IN HIS commentary on Boethius’s De hebdomadibus, Thomas Aquinas distinguishes three modes of participation.1 This article proposes an answer to the following question: Do finite beings participate in their actus essendi according to the second of these three modes of participation? I approach this question through an investigation of the criteria that identify and demarcate each of Aquinas’s three modes of participation.

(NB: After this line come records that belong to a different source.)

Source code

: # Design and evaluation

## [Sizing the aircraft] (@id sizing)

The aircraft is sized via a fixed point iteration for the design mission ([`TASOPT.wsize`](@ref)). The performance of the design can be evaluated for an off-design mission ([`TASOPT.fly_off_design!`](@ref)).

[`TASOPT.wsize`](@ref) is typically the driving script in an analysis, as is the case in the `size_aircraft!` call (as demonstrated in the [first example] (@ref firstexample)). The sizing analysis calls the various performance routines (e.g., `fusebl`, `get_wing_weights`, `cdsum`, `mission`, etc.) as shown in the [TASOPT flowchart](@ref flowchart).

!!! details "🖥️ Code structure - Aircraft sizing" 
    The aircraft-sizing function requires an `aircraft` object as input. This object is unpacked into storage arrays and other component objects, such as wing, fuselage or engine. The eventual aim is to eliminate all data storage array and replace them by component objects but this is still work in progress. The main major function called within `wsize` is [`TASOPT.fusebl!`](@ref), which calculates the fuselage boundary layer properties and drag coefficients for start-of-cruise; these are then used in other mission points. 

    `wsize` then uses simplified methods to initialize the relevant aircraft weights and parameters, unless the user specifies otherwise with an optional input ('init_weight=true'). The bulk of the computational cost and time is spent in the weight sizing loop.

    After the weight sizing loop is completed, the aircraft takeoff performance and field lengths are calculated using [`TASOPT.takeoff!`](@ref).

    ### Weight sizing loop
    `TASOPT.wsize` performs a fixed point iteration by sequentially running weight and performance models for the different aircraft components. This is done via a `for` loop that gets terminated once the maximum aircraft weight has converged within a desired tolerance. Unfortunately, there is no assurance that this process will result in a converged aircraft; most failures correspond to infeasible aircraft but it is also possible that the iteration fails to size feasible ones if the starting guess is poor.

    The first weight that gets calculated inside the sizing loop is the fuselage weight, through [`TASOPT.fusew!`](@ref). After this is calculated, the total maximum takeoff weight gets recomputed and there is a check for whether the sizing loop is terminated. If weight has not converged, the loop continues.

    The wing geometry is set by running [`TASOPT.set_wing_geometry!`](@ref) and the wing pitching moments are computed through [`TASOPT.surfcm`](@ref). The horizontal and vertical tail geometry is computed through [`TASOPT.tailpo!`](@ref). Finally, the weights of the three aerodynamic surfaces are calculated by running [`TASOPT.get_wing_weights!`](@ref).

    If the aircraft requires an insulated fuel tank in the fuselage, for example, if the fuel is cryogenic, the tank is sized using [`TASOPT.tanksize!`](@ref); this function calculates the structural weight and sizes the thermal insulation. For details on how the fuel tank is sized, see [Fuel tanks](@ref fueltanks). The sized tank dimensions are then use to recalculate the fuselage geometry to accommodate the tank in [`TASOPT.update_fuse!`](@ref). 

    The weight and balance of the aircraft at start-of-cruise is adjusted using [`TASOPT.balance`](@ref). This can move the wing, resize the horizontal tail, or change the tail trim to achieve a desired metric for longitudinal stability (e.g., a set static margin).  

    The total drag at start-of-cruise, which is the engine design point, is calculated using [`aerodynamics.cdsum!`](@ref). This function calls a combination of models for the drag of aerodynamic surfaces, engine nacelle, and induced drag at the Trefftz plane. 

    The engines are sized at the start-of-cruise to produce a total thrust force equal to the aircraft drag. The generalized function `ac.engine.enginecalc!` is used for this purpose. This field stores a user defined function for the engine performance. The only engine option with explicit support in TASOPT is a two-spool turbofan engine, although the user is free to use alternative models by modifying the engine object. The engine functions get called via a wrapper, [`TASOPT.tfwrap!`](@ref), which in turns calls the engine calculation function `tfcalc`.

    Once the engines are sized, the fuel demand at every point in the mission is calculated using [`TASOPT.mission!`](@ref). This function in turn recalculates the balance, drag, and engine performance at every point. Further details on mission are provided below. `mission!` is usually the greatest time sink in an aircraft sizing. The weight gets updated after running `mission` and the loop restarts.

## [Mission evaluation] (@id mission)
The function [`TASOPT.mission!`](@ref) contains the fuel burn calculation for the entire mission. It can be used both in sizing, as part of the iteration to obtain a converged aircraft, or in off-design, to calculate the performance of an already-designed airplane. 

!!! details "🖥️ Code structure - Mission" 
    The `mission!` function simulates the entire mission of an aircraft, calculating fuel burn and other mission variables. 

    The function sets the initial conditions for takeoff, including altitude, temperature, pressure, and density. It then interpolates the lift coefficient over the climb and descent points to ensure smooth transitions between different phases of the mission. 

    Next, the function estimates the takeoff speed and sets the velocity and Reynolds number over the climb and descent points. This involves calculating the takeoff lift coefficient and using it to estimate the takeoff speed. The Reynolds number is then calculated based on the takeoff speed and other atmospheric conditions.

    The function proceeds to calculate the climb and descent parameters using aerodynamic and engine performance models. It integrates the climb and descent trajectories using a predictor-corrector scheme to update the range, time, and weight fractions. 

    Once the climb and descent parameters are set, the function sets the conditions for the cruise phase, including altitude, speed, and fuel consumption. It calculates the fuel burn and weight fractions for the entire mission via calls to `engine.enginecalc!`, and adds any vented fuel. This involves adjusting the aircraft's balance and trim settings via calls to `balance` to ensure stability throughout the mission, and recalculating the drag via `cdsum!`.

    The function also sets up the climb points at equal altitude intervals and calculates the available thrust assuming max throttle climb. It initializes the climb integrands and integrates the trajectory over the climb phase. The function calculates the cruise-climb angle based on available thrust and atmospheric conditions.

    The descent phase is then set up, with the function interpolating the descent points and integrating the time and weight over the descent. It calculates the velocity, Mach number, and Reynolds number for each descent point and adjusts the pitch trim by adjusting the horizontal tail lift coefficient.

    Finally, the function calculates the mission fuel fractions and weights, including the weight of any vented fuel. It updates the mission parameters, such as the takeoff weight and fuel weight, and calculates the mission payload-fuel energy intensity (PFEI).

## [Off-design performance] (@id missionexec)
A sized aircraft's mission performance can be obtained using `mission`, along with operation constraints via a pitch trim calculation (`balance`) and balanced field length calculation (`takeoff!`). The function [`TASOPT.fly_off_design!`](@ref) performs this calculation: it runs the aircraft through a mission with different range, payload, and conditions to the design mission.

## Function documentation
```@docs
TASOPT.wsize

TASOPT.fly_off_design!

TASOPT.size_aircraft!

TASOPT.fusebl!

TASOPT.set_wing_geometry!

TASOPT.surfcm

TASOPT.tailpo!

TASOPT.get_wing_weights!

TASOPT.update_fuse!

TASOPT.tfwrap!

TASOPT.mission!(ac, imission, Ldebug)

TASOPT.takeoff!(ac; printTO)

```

In section I, I detail the criterial problem for identifying and demarcating Aquinas’s three modes of participation. In section II, I address at length John Wippel’s five arguments that purport to show that Aquinas’s second mode of participation excludes the participation of ens in esse. In section III, I propose my answer to the criterial problem, which supports my claim, contrary to Wippel, that the second mode of participation includes the participation of ens in its actus essendi. I do not provide a textual analysis of Aquinas’s account of the participation of ens in its actus essendi, since I have little to add to Wippel’s perspicuous treatment of this topic. My aim is more modest. I intend to challenge and correct Wippel’s taxonomy of the three modes of participation. Said otherwise, I accept the substance of his [End Page 573] interpretation of the participation of ens in its actus essendi. What I reject is his taxonomy of Aquinas’s three modes of participation, which restrictively forces Aquinas’s diverse orders of ens-esse participation to fit the mold of the third mode of participation, and so excludes from the second mode of participation the participation of ens in its actus essendi.

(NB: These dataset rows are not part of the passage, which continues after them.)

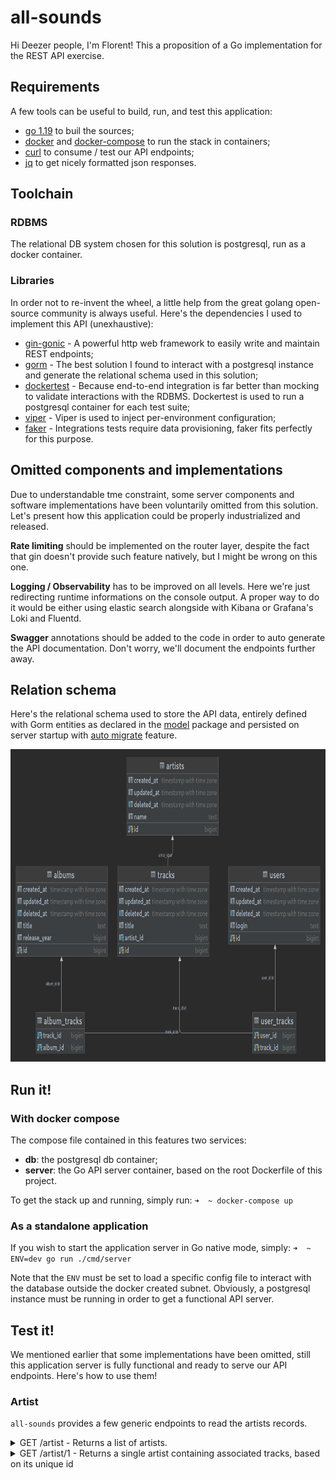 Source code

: # all-sounds
Hi Deezer people, I'm Florent! This a proposition of a Go implementation for the REST API exercise.

<!-- ----------------------------------------------------------------------------------------------- -->

## Requirements

A few tools can be useful to build, run, and test this application: 
- [go 1.19](https://go.dev/doc/install) to buil the sources;
- [docker](https://docs.docker.com/get-started/) and [docker-compose](https://docs.docker.com/compose/) to run the stack in containers;
- [curl](https://curl.se/docs/manpage.html) to consume / test our API endpoints;
- [jq](https://stedolan.github.io/jq/) to get nicely formatted json responses.

## Toolchain

### RDBMS

The relational DB system chosen for this solution is postgresql, run as a docker container.

### Libraries

In order not to re-invent the wheel, a little help from the great golang open-source community is always useful. Here's the dependencies I used to implement this API (unexhaustive):

- [gin-gonic](https://gin-gonic.com/docs/) - A powerful http web framework to easily write and maintain REST endpoints;
- [gorm](https://gorm.io/) - The best solution I found to interact with a postgresql instance and generate the relational schema used in this solution;
- [dockertest](https://github.com/ory/dockertest) - Because end-to-end integration is far better than mocking to validate interactions with the RDBMS. Dockertest is used to run a postgresql container for each test suite;
- [viper](github.com/spf13/viper) - Viper is used to inject per-environment configuration;
- [faker](https://github.com/bxcodec/faker) - Integrations tests require data provisioning, faker fits perfectly for this purpose.

## Omitted components and implementations

Due to understandable tme constraint, some server components and software implementations have been voluntarily omitted from this solution. Let's present how this application could be properly industrialized and released.

**Rate limiting** should be implemented on the router layer, despite the fact that gin doesn't provide such feature natively, but I might be wrong on this one.

**Logging / Observability** has to be improved on all levels. Here we're just redirecting runtime informations on the console output. A proper way to do it would be either using elastic search alongside with Kibana or Grafana's Loki and Fluentd.

**Swagger** annotations should be added to the code in order to auto generate the API documentation. Don't worry, we'll document the endpoints further away.

## Relation schema

Here's the relational schema used to store the API data, entirely defined with Gorm entities as declared in the [model](https://gorm.io/docs/migration.html#Auto-Migration) package and persisted on server startup with [auto migrate](https://gorm.io/docs/migration.html#Auto-Migration) feature.

<img src="./assets/images/all-sounds.png" width="1000" height="500">

## Run it!

### With docker compose

The compose file contained in this features two services:
- **db**: the postgresql db container;
- **server**: the Go API server container, based on the root Dockerfile of this project.

To get the stack up and running, simply run:
`➜  ~ docker-compose up`

### As a standalone application

If you wish to start the application server in Go native mode, simply:
`➜  ~ ENV=dev go run ./cmd/server`

Note that the `ENV` must be set to load a specific config file to interact with the database outside the docker created subnet. Obviously, a postgresql instance must be running in order to get a functional API server.

## Test it!

We mentioned earlier that some implementations have been omitted, still this application server is fully functional and ready to serve our API endpoints. Here's how to use them!

### Artist

`all-sounds` provides a few generic endpoints to read the artists records.

<details>
  <summary>GET /artist - Returns a list of artists.</summary>

Query parameters:
- `offset`: mandatory - Sets the offset in the select query;
- `limit`: mandatory -  Set the fetched records limit in the select query;
- `query`: optional - A free text field compared to the `name` column.

```
➜  ~ curl -s http://127.0.0.1:8080/artist\?offset\=0\&limit\=10 | jq
[
  {
    "ID": 1,
    "CreatedAt": "2022-10-03T09:54:57.562Z",
    "UpdatedAt": "2022-10-03T09:54:59.128Z",
    "DeletedAt": null,
    "Name": "Artist One",
    "Tracks": null
  },
  {
    "ID": 2,
    "CreatedAt": "2022-10-03T09:54:57.562Z",
    "UpdatedAt": "2022-10-03T09:54:59.128Z",
    "DeletedAt": null,
    "Name": "Artist Two",
    "Tracks": null
  }
]

```

```
➜  ~ curl -s http://127.0.0.1:8080/artist\?query\=One\&offset\=0\&limit\=10 | jq
[
  {
    "ID": 1,
    "CreatedAt": "2022-10-03T09:54:57.562Z",
    "UpdatedAt": "2022-10-03T09:54:59.128Z",
    "DeletedAt": null,
    "Name": "Artist One",
    "Tracks": null
  }
]

```
</details>

<details>
  <summary>GET /artist/1 - Returns a single artist containing associated tracks, based on its unique id</summary>

```
➜  ~ curl -s http://127.0.0.1:8080/artist/1 | jq
{
  "ID": 1,
  "CreatedAt": "2022-10-03T09:54:57.562Z",
  "UpdatedAt": "2022-10-03T09:54:59.128Z",
  "DeletedAt": null,
  "Name": "Artist One",
  "Tracks": [
    {
      "ID": 1,
      "CreatedAt": "2022-10-03T10:22:55.079Z",
      "UpdatedAt": "2022-10-03T10:22:56.58Z",
      "DeletedAt": null,
      "Title": "Track One",
      "ArtistID": 1,
      "Users": null,
      "Albums": null
    },
    {
      "ID": 2,
      "CreatedAt": "2022-10-03T10:22:55.079Z",
      "UpdatedAt": "2022-10-03T10:22:56.58Z",
      "DeletedAt": null,
      "Title": "Track Two",
      "ArtistID": 1,
      "Users": null,
      "Albums": null
    }
  ]
}
```
</details>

Many readers of Aquinas have proposed interpretations of his doctrine of participation that touch upon the question of the participation of ens in esse. Here my focus is on the interpretation of John Wippel presented in his magisterial study, The Metaphysical Thought of Thomas Aquinas. Wippel’s extended scholarly treatment of participation negotiates its way through a variety of primary texts taken from the corpus of Aquinas, and engages in an illuminating way various contemporary interpretations of Aquinas’s doctrine of participation.

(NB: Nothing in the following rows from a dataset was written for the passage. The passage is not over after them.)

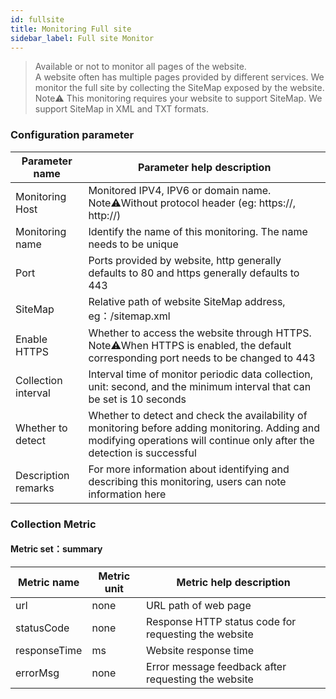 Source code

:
 ```yaml
---
id: fullsite  
title: Monitoring Full site      
sidebar_label: Full site Monitor   
---
```


> Available or not to monitor all pages of the website.    
> A website often has multiple pages provided by different services. We monitor the full site by collecting the SiteMap exposed by the website.   
> Note⚠️ This monitoring requires your website to support SiteMap. We support SiteMap in XML and TXT formats.    

### Configuration parameter   

| Parameter name      | Parameter help description |
| ----------- | ----------- |
| Monitoring Host     | Monitored IPV4, IPV6 or domain name. Note⚠️Without protocol header (eg: https://, http://) |
| Monitoring name     | Identify the name of this monitoring. The name needs to be unique |
| Port        | Ports provided by website, http generally defaults to 80 and https generally defaults to 443 |
| SiteMap     | Relative path of website SiteMap address, eg：/sitemap.xml |
| Enable HTTPS   | Whether to access the website through HTTPS. Note⚠️When HTTPS is enabled, the default corresponding port needs to be changed to 443 |
| Collection interval   | Interval time of monitor periodic data collection, unit: second, and the minimum interval that can be set is 10 seconds |
| Whether to detect    | Whether to detect and check the availability of monitoring before adding monitoring. Adding and modifying operations will continue only after the detection is successful |
| Description remarks    | For more information about identifying and describing this monitoring, users can note information here |

### Collection Metric   

#### Metric set：summary  

| Metric name      | Metric unit | Metric help description |
| ----------- | ----------- | ----------- |
| url         | none | URL path of web page |
| statusCode  | none | Response HTTP status code for requesting the website |
| responseTime   | ms | Website response time |
| errorMsg     | none | Error message feedback after requesting the website |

It is important to distinguish the general question about the participation of ens in esse from more specific questions about the participation of ens in esse commune, actus essendi, and esse subsistens. Because Wippel’s answer to the general question maintains that the participation of ens in esse is the exclusive prerogative of Aquinas’s third mode of participation, Wippel’s answers to the more specific questions look exclusively to the way these types of participation are diverse manifestations of the third mode of participation. Consequently, Wippel denies the significance of any connection between Aquinas’s second mode of participation and his view that ens participates in its actus essendi. But in order to address this issue, we must first be clear about the criteria that identify and demarcate any one mode of participation from the others. My examination of Wippel’s interpretation of the three modes of participation in section II establishes that he has not articulated any principled criteria for identifying and demarcating the second mode of participation from the others. The absence of such criteria reveals that there are no cogent reasons to support Wippel’s claim that ens does not participate in its actus essendi according to the second mode of participation. In short, the aim of section II is to refute Wippel’s arguments in support of his answer to the general question. [End Page 574] Once this refutation has been secured, section III provides arguments to establish that when it comes to the specific question of the participation of an ens in its actus essendi, this specific case of ens participating in esse belongs to the second mode of participation.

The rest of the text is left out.